ABOUT THIS TASK:
Write out only the tail of the records, beginning at the line containing "<td>Il numero del" and including the last line, exactly as written.

STORED DATA:
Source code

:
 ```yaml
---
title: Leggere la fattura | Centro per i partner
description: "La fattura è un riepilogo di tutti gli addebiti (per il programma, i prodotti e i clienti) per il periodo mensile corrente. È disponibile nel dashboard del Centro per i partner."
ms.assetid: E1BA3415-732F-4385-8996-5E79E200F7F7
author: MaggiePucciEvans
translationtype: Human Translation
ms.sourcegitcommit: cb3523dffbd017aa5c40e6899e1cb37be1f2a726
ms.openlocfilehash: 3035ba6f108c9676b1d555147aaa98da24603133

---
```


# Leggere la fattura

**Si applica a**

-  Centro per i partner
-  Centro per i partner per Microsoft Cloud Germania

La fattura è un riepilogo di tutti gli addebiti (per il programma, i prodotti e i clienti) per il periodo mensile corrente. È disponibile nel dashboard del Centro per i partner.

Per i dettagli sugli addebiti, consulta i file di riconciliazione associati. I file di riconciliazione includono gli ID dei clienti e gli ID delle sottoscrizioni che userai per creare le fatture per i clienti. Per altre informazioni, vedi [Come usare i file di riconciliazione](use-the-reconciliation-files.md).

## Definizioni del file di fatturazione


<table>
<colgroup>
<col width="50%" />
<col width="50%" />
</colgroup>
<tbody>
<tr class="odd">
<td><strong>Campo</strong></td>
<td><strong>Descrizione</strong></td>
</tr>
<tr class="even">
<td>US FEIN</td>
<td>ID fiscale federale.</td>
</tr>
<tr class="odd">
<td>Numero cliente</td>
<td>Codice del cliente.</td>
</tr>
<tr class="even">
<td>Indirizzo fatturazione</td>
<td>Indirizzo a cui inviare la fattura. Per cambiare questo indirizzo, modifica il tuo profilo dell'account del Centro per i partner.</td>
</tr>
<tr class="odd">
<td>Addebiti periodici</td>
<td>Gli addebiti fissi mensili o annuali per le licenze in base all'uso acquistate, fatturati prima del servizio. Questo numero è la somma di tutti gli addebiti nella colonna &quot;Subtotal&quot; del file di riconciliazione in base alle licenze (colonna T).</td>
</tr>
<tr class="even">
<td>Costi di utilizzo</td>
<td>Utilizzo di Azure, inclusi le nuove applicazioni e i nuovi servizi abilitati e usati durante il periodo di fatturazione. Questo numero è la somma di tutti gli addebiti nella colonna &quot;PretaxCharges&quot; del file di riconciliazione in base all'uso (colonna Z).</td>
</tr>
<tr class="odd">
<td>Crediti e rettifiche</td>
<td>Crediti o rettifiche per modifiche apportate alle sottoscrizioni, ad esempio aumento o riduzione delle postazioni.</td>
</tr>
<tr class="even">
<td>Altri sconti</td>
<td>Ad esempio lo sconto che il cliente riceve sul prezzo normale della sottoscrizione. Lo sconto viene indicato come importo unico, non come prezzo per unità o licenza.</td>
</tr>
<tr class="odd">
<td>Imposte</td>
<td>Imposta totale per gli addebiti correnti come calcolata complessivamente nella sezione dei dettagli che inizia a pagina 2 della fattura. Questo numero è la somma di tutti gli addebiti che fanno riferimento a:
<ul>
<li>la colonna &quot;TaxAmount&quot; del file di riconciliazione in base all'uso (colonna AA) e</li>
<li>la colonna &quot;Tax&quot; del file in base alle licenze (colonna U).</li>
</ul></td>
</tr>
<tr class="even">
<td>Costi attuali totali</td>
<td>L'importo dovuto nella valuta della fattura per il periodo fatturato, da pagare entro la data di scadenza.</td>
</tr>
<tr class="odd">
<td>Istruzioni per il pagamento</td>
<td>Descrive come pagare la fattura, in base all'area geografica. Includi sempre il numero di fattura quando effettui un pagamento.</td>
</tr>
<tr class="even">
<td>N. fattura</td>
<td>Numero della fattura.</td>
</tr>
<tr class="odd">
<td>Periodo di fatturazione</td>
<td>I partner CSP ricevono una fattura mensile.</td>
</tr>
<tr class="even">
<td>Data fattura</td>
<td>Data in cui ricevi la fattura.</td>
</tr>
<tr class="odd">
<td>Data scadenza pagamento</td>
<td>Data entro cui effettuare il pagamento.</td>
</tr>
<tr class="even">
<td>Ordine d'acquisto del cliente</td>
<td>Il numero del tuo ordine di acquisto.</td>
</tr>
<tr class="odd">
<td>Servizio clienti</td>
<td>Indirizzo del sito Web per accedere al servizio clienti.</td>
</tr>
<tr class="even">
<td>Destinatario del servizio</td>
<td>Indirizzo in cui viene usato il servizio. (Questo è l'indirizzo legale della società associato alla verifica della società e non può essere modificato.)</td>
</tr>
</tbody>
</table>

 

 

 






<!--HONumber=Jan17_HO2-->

ANSWER SECTION:
<td>Il numero del tuo ordine di acquisto.</td>
</tr>
<tr class="odd">
<td>Servizio clienti</td>
<td>Indirizzo del sito Web per accedere al servizio clienti.</td>
</tr>
<tr class="even">
<td>Destinatario del servizio</td>
<td>Indirizzo in cui viene usato il servizio. (Questo è l'indirizzo legale della società associato alla verifica della società e non può essere modificato.)</td>
</tr>
</tbody>
</table>

 

 

 






<!--HONumber=Jan17_HO2-->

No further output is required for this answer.